Announcement date
26 November 2025
Link to announcement
Corporations Amendment (Digital Assets Framework) Bill 2025 – Parliament of Australia
Problem being addressed
Some digital assets already fall within Australia’s existing legal and regulatory frameworks. Despite this existing coverage, failures of digital asset intermediaries have caused major losses for consumers, including in Australia. While some of these intermediaries are already regulated, a gap exists when intermediaries hold large volumes of digital assets that are not financial products.
Outside the digital asset space, this ‘gap’ has not been a major concern, but digital tokens make it far easier to transfer and pool assets at speed and at scale – leading in more than one case, to billions of dollars in client assets being held by a single unregulated intermediary. The consequences for consumers are clear: frozen withdrawals, insolvency proceedings, commingling with provider funds, undisclosed proprietary trading, weak governance and disclosure, fraud, and cyber theft. These harms are symptomatic of large, unregulated custodial arrangements.
Further, broad financial product definitions have created significant uncertainty about the regulatory status of some digital asset products and services. This lack of clarity has left many participants unsure of how to operate under Australian law, limiting the sector’s capacity to innovate and grow.
Proposal
The government’s policy response aims to manage key risks in digital asset markets and address regulatory uncertainty. Treasury has considered three options:
- Option 1: Maintain the status quo
- Option 2: Regulate digital asset platforms
- Option 3: Establish a bespoke digital assets framework
The preferred option (Option 2) would extent established financial services regulatory frameworks to intermediaries that act as custodians for consumer assets. Option 2’s anticipated economic, industry and consumer benefits are expected to outweigh annual regulatory costs of approximately $28.4 million per annum for regulated businesses over time. Clear, proportionate regulation that is time-tested and understood will unlock significant economic and innovation opportunities for Australia. For example, industry estimates suggest the potential for 700-1,000 new start-ups each year and attracting $15-20 billion in annual investment. This will accelerate innovation adoption across the financial sector and other industries such as agriculture, energy, and the creative sector, further driving productivity.

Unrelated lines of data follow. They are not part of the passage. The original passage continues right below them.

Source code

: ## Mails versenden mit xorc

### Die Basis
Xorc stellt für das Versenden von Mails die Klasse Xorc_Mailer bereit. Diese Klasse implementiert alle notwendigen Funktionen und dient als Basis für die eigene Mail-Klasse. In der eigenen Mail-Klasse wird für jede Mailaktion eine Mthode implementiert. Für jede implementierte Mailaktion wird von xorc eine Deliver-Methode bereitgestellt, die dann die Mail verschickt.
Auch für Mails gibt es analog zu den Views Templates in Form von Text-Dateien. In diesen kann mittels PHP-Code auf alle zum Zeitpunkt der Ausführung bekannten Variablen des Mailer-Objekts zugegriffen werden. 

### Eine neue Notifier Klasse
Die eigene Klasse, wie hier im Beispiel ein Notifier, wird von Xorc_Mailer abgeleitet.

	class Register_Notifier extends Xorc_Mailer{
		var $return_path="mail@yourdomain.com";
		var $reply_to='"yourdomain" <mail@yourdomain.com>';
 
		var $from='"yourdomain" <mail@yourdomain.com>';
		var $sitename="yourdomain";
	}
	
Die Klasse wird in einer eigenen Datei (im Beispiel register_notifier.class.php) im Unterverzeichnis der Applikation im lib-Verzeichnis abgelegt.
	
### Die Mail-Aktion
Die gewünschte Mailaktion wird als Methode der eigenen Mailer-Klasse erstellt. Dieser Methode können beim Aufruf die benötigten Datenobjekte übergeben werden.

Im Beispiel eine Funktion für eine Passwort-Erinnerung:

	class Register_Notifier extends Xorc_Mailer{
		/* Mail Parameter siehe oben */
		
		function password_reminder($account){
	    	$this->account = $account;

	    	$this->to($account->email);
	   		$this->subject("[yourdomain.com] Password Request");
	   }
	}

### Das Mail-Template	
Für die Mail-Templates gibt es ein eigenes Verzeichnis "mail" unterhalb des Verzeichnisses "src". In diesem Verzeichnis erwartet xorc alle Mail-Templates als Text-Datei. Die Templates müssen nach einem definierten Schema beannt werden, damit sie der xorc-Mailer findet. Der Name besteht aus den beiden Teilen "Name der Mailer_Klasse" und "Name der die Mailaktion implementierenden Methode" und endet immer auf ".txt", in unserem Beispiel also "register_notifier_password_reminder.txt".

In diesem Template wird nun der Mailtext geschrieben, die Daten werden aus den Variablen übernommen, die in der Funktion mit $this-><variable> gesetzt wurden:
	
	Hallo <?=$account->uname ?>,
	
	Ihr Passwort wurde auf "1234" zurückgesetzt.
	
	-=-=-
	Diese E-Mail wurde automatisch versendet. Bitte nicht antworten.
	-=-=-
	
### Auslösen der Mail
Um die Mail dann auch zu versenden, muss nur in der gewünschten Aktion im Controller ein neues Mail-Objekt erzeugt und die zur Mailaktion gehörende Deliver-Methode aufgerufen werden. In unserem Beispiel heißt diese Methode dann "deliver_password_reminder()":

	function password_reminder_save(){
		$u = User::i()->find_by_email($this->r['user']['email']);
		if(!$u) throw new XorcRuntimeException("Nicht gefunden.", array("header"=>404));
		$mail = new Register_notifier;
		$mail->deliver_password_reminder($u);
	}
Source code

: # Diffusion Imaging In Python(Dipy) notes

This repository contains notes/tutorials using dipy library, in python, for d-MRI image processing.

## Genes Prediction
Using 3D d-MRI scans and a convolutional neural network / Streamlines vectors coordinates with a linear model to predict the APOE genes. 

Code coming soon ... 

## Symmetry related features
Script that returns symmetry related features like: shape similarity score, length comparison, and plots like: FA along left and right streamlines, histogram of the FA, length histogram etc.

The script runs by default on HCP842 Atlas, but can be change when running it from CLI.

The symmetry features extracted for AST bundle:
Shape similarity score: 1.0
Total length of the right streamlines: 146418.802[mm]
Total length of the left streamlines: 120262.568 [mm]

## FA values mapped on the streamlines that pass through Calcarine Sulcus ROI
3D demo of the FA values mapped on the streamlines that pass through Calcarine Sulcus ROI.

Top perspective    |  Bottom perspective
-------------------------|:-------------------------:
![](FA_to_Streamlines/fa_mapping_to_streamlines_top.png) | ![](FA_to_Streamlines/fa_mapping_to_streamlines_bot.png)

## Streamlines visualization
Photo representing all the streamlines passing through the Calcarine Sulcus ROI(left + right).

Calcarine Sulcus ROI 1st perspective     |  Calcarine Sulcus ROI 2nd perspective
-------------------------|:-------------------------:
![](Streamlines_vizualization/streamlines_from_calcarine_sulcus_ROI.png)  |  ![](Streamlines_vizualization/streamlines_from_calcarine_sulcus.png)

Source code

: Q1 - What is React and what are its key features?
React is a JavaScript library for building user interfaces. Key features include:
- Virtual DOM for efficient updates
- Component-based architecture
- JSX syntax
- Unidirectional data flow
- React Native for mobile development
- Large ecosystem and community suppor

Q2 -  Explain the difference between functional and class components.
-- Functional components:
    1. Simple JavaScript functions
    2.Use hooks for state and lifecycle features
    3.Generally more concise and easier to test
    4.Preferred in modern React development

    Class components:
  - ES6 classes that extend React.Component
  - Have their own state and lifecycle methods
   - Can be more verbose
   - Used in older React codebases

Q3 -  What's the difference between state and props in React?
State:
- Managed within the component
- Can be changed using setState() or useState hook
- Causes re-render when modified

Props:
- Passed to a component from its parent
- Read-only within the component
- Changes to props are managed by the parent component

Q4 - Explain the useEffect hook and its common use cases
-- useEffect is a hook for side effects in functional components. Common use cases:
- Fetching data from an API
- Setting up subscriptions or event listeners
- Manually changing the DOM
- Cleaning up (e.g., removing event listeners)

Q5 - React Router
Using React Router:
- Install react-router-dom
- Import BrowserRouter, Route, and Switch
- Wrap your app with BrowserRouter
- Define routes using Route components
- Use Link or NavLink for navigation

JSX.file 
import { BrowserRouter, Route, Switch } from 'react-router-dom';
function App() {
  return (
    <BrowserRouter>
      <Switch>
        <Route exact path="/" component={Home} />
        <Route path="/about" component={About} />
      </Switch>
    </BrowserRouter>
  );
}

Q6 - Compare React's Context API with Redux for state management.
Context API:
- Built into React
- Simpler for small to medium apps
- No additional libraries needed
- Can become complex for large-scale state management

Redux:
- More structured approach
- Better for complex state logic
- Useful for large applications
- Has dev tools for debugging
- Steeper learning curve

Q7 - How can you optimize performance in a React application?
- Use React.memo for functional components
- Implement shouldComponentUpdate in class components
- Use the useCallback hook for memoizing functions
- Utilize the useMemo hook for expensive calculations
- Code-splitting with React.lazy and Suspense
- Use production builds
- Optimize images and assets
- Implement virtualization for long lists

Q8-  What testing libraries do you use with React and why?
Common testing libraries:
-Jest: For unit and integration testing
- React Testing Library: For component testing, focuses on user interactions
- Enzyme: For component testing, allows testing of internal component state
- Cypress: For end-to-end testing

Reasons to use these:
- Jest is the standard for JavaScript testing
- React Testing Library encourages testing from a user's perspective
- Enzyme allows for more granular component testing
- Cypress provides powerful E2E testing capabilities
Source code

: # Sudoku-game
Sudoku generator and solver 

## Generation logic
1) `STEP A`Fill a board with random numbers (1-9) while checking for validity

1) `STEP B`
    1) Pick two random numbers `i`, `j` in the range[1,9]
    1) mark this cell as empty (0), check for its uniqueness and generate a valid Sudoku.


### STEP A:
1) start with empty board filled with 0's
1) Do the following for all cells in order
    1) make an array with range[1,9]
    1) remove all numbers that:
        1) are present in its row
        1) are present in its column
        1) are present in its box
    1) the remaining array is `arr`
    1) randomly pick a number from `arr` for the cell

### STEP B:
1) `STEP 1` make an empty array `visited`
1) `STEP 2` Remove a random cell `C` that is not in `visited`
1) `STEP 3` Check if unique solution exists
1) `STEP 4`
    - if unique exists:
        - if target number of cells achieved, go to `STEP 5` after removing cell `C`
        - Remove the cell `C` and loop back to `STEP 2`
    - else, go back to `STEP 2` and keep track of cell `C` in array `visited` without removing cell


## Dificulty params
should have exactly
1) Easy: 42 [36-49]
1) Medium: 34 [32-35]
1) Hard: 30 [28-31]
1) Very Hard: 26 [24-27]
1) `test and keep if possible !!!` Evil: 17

Assessed Impact Analysis outcome
Adequate
Assessment comments
The quality of the analysis in the IA is Adequate. To be considered ‘Good practice’ as per the Australian Government Guide to Policy Impact Analysis, the IA would have benefitted from a more in-depth evaluation approach.
Regulatory burden
The Treasury estimates Option 2 will increase average regulatory costs by $28.4 million per year, over ten years.